▶ _EXERCISE INSTRUCTIONS_: Within the records, which lines hold the string "yaonocs"? Report each one by copying it.

BEGIN

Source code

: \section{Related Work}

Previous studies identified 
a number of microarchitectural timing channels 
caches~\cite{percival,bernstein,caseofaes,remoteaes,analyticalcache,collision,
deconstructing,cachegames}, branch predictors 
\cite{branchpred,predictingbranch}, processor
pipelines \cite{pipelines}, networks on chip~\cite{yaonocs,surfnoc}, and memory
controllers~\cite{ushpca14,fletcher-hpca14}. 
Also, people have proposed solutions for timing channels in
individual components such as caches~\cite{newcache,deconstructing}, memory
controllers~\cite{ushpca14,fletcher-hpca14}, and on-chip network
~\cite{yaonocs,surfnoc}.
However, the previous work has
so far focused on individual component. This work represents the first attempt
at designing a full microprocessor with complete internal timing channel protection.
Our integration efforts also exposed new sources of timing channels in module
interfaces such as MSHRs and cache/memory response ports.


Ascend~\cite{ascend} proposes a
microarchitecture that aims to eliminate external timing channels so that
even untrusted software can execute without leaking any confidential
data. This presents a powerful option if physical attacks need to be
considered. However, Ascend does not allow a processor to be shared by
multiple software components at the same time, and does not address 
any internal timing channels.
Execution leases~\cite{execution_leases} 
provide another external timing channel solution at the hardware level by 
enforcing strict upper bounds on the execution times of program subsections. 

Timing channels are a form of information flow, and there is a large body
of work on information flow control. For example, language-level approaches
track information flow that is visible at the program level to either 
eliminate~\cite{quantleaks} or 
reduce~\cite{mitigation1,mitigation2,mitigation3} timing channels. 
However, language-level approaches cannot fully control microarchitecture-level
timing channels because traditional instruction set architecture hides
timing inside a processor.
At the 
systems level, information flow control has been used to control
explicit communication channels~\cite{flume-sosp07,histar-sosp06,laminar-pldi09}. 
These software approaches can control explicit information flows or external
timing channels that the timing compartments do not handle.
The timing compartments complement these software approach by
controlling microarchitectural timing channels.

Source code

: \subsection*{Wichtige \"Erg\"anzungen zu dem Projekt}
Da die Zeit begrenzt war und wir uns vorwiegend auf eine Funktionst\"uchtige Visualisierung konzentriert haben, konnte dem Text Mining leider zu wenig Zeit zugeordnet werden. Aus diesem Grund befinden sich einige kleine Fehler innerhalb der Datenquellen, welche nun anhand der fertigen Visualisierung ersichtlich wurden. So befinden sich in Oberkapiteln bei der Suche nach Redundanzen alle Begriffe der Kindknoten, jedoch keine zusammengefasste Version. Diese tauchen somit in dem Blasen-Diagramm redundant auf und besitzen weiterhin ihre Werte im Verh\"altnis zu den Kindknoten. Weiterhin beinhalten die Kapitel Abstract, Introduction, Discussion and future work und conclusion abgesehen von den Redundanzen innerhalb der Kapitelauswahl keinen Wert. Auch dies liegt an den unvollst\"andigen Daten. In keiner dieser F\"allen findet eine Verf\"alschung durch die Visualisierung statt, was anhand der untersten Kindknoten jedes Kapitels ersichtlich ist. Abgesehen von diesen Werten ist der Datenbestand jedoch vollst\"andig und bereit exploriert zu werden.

END

▶ _ANSWER TO THIS TASK_:
pipelines \cite{pipelines}, networks on chip~\cite{yaonocs,surfnoc}, and memory
~\cite{yaonocs,surfnoc}.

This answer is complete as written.